WHAT THE EXERCISE ASKS:
From the entries that follow, list every line in which the string "TOwner" appears.

Records from a dataset:
┄┄┄┄┄┄┄┄┄┄

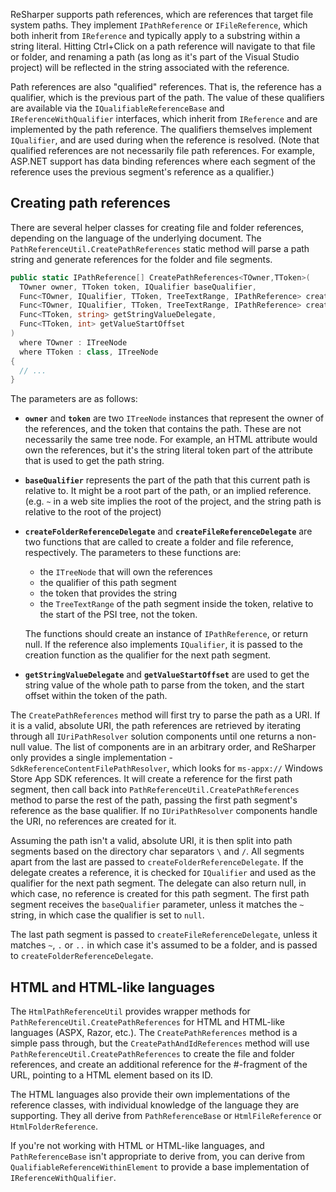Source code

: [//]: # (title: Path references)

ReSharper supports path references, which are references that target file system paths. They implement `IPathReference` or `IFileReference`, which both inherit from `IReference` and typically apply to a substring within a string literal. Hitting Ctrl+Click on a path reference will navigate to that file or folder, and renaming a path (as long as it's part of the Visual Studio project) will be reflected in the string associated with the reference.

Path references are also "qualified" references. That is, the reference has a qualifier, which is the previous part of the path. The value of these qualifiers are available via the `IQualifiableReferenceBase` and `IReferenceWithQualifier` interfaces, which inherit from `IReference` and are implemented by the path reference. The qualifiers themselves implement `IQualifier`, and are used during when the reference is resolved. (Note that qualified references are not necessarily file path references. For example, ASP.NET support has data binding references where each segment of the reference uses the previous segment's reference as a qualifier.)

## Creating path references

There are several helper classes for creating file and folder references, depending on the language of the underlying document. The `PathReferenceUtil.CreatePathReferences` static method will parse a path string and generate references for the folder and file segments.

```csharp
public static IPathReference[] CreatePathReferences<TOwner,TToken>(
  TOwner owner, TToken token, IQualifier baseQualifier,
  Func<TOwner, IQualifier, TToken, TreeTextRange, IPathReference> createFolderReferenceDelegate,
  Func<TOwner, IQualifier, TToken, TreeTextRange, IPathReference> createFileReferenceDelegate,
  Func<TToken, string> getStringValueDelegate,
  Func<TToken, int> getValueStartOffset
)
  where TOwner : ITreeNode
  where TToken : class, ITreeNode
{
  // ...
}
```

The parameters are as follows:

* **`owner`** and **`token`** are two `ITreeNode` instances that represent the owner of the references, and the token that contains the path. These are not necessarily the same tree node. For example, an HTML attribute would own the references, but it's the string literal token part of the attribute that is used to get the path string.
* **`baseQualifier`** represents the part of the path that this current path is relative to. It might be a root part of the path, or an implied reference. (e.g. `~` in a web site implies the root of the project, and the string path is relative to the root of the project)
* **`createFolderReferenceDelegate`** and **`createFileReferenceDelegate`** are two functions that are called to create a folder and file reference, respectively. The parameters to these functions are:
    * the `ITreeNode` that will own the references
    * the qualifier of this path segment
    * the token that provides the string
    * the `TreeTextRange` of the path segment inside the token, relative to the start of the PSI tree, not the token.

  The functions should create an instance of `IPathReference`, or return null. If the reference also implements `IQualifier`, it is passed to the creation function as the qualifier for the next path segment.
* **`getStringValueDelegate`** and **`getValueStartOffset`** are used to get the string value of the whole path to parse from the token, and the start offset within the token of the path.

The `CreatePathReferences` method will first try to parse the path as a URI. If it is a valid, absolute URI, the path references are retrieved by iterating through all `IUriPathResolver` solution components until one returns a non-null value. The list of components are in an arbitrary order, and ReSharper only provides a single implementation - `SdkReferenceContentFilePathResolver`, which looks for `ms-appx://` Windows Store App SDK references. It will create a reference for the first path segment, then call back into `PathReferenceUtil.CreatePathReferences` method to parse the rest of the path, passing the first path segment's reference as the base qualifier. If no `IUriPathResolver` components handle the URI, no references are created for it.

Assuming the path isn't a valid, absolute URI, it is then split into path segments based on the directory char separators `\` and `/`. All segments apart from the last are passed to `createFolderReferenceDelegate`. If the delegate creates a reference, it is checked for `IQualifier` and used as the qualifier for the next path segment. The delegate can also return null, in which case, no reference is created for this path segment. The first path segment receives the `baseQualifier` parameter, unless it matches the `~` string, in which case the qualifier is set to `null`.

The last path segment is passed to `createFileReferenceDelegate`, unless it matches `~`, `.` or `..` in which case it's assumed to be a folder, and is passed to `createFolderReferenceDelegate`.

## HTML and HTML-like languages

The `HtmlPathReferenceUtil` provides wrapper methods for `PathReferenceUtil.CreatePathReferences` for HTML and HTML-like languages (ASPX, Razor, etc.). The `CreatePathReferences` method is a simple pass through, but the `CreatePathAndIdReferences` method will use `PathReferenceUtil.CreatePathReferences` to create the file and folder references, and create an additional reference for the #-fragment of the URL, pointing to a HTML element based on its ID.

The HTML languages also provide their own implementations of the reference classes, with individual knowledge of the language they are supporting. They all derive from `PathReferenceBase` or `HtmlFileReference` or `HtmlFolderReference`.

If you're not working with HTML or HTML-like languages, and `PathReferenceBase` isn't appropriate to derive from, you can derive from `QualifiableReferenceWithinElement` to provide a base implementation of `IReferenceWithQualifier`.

┄┄┄┄┄┄┄┄┄┄

EXPECTED OUTPUT:
public static IPathReference[] CreatePathReferences<TOwner,TToken>(
  TOwner owner, TToken token, IQualifier baseQualifier,
  Func<TOwner, IQualifier, TToken, TreeTextRange, IPathReference> createFolderReferenceDelegate,
  Func<TOwner, IQualifier, TToken, TreeTextRange, IPathReference> createFileReferenceDelegate,
  where TOwner : ITreeNode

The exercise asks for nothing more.